» **Stored data**:
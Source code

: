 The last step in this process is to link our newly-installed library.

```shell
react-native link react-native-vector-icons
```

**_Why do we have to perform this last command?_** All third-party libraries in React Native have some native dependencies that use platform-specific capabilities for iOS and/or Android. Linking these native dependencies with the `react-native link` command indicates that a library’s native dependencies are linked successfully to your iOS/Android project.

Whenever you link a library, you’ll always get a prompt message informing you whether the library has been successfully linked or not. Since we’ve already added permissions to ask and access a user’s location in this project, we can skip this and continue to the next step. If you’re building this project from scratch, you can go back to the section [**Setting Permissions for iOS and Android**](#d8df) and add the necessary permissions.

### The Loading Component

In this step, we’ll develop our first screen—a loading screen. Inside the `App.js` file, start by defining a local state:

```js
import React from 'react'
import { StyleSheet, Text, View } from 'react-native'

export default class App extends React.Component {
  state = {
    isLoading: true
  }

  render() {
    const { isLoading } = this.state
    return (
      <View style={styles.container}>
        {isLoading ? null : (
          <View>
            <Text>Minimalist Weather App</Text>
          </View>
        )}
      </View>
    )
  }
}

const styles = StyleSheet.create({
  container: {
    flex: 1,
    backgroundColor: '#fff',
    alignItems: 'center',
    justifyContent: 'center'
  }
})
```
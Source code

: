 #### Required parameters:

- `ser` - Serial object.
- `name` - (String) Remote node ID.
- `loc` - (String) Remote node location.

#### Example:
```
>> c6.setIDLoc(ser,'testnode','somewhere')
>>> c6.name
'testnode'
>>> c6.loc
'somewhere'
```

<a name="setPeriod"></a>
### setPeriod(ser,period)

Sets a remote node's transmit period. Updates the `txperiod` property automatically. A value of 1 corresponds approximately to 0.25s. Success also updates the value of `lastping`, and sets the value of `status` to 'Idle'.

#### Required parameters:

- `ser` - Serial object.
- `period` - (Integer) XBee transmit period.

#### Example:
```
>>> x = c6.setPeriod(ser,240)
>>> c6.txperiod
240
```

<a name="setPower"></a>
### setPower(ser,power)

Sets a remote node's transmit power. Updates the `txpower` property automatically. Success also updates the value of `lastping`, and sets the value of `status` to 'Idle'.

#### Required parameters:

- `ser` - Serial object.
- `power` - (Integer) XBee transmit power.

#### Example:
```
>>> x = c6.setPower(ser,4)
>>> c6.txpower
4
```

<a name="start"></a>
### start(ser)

» **Your task**:
The first line of the records and every line down to the line with "your iOS/Android project." must be quoted exactly; leave out all else.

» **Task solution**:
Source code

: The last step in this process is to link our newly-installed library.

```shell
react-native link react-native-vector-icons
```

**_Why do we have to perform this last command?_** All third-party libraries in React Native have some native dependencies that use platform-specific capabilities for iOS and/or Android. Linking these native dependencies with the `react-native link` command indicates that a library’s native dependencies are linked successfully to your iOS/Android project.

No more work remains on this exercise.